> Directions
Set the data down again so that every line matches exactly.

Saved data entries
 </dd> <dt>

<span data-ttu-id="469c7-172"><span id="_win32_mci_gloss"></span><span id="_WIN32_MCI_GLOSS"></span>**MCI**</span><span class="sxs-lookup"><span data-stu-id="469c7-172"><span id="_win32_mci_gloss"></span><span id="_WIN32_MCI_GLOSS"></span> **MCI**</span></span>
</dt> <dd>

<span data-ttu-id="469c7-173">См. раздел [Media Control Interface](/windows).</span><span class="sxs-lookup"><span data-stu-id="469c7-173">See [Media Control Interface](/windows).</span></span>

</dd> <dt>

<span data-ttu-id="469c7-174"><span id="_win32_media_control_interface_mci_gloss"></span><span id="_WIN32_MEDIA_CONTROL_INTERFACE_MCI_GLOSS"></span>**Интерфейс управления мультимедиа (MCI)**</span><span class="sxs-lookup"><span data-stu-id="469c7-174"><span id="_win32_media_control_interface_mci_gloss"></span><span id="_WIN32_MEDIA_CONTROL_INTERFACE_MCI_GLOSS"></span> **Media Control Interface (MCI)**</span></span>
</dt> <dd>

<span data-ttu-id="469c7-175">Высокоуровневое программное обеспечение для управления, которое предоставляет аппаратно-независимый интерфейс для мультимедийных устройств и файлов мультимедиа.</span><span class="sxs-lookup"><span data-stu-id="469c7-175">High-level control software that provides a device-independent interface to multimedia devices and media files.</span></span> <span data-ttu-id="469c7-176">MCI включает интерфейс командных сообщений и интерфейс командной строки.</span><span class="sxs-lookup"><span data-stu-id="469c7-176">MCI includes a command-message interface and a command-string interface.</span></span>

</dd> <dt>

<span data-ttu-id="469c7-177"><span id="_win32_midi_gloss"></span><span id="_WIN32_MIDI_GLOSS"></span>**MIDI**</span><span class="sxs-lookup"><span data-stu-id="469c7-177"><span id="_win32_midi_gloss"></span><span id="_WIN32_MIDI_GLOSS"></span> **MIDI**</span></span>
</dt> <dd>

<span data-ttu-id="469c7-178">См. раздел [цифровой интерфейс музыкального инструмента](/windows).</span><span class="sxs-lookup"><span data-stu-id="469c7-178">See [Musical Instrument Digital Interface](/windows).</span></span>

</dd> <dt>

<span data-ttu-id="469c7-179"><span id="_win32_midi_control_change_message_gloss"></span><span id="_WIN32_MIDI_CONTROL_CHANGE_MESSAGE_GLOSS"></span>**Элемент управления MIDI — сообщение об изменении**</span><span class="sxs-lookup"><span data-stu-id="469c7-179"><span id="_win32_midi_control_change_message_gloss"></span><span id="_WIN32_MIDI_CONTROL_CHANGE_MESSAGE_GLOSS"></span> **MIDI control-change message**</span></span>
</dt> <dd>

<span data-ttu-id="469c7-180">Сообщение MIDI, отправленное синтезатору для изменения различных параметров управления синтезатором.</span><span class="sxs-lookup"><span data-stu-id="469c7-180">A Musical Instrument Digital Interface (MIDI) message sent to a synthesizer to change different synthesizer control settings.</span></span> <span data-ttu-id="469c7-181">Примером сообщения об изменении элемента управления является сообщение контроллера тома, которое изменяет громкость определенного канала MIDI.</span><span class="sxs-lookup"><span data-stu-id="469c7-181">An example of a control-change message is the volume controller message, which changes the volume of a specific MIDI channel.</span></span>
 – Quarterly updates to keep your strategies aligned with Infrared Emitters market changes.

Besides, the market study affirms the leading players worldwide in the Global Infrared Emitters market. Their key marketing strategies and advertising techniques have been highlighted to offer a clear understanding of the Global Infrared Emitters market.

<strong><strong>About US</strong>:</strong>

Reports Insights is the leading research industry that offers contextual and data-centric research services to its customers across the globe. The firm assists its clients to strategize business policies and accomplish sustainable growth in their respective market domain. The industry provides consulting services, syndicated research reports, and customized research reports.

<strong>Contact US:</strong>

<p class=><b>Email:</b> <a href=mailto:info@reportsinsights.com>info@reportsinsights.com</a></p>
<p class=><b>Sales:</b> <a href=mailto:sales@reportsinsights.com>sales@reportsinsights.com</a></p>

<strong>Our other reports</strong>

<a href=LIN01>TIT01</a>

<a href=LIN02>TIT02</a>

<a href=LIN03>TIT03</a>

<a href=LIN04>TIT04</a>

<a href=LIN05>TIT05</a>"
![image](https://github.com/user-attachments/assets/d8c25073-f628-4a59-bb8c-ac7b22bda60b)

> Output
 </dd> <dt>

<span data-ttu-id="469c7-172"><span id="_win32_mci_gloss"></span><span id="_WIN32_MCI_GLOSS"></span>**MCI**</span><span class="sxs-lookup"><span data-stu-id="469c7-172"><span id="_win32_mci_gloss"></span><span id="_WIN32_MCI_GLOSS"></span> **MCI**</span></span>
</dt> <dd>

<span data-ttu-id="469c7-173">См. раздел [Media Control Interface](/windows).</span><span class="sxs-lookup"><span data-stu-id="469c7-173">See [Media Control Interface](/windows).</span></span>

</dd> <dt>

<span data-ttu-id="469c7-174"><span id="_win32_media_control_interface_mci_gloss"></span><span id="_WIN32_MEDIA_CONTROL_INTERFACE_MCI_GLOSS"></span>**Интерфейс управления мультимедиа (MCI)**</span><span class="sxs-lookup"><span data-stu-id="469c7-174"><span id="_win32_media_control_interface_mci_gloss"></span><span id="_WIN32_MEDIA_CONTROL_INTERFACE_MCI_GLOSS"></span> **Media Control Interface (MCI)**</span></span>
</dt> <dd>

<span data-ttu-id="469c7-175">Высокоуровневое программное обеспечение для управления, которое предоставляет аппаратно-независимый интерфейс для мультимедийных устройств и файлов мультимедиа.</span><span class="sxs-lookup"><span data-stu-id="469c7-175">High-level control software that provides a device-independent interface to multimedia devices and media files.</span></span> <span data-ttu-id="469c7-176">MCI включает интерфейс командных сообщений и интерфейс командной строки.</span><span class="sxs-lookup"><span data-stu-id="469c7-176">MCI includes a command-message interface and a command-string interface.</span></span>

</dd> <dt>

<span data-ttu-id="469c7-177"><span id="_win32_midi_gloss"></span><span id="_WIN32_MIDI_GLOSS"></span>**MIDI**</span><span class="sxs-lookup"><span data-stu-id="469c7-177"><span id="_win32_midi_gloss"></span><span id="_WIN32_MIDI_GLOSS"></span> **MIDI**</span></span>
</dt> <dd>

<span data-ttu-id="469c7-178">См. раздел [цифровой интерфейс музыкального инструмента](/windows).</span><span class="sxs-lookup"><span data-stu-id="469c7-178">See [Musical Instrument Digital Interface](/windows).</span></span>

</dd> <dt>

<span data-ttu-id="469c7-179"><span id="_win32_midi_control_change_message_gloss"></span><span id="_WIN32_MIDI_CONTROL_CHANGE_MESSAGE_GLOSS"></span>**Элемент управления MIDI — сообщение об изменении**</span><span class="sxs-lookup"><span data-stu-id="469c7-179"><span id="_win32_midi_control_change_message_gloss"></span><span id="_WIN32_MIDI_CONTROL_CHANGE_MESSAGE_GLOSS"></span> **MIDI control-change message**</span></span>
</dt> <dd>

<span data-ttu-id="469c7-180">Сообщение MIDI, отправленное синтезатору для изменения различных параметров управления синтезатором.</span><span class="sxs-lookup"><span data-stu-id="469c7-180">A Musical Instrument Digital Interface (MIDI) message sent to a synthesizer to change different synthesizer control settings.</span></span> <span data-ttu-id="469c7-181">Примером сообщения об изменении элемента управления является сообщение контроллера тома, которое изменяет громкость определенного канала MIDI.</span><span class="sxs-lookup"><span data-stu-id="469c7-181">An example of a control-change message is the volume controller message, which changes the volume of a specific MIDI channel.</span></span>
 – Quarterly updates to keep your strategies aligned with Infrared Emitters market changes.

Besides, the market study affirms the leading players worldwide in the Global Infrared Emitters market. Their key marketing strategies and advertising techniques have been highlighted to offer a clear understanding of the Global Infrared Emitters market.

<strong><strong>About US</strong>:</strong>

Reports Insights is the leading research industry that offers contextual and data-centric research services to its customers across the globe. The firm assists its clients to strategize business policies and accomplish sustainable growth in their respective market domain. The industry provides consulting services, syndicated research reports, and customized research reports.

<strong>Contact US:</strong>

<p class=><b>Email:</b> <a href=mailto:info@reportsinsights.com>info@reportsinsights.com</a></p>
<p class=><b>Sales:</b> <a href=mailto:sales@reportsinsights.com>sales@reportsinsights.com</a></p>

<strong>Our other reports</strong>

<a href=LIN01>TIT01</a>

<a href=LIN02>TIT02</a>

<a href=LIN03>TIT03</a>

<a href=LIN04>TIT04</a>

<a href=LIN05>TIT05</a>"
![image](https://github.com/user-attachments/assets/d8c25073-f628-4a59-bb8c-ac7b22bda60b)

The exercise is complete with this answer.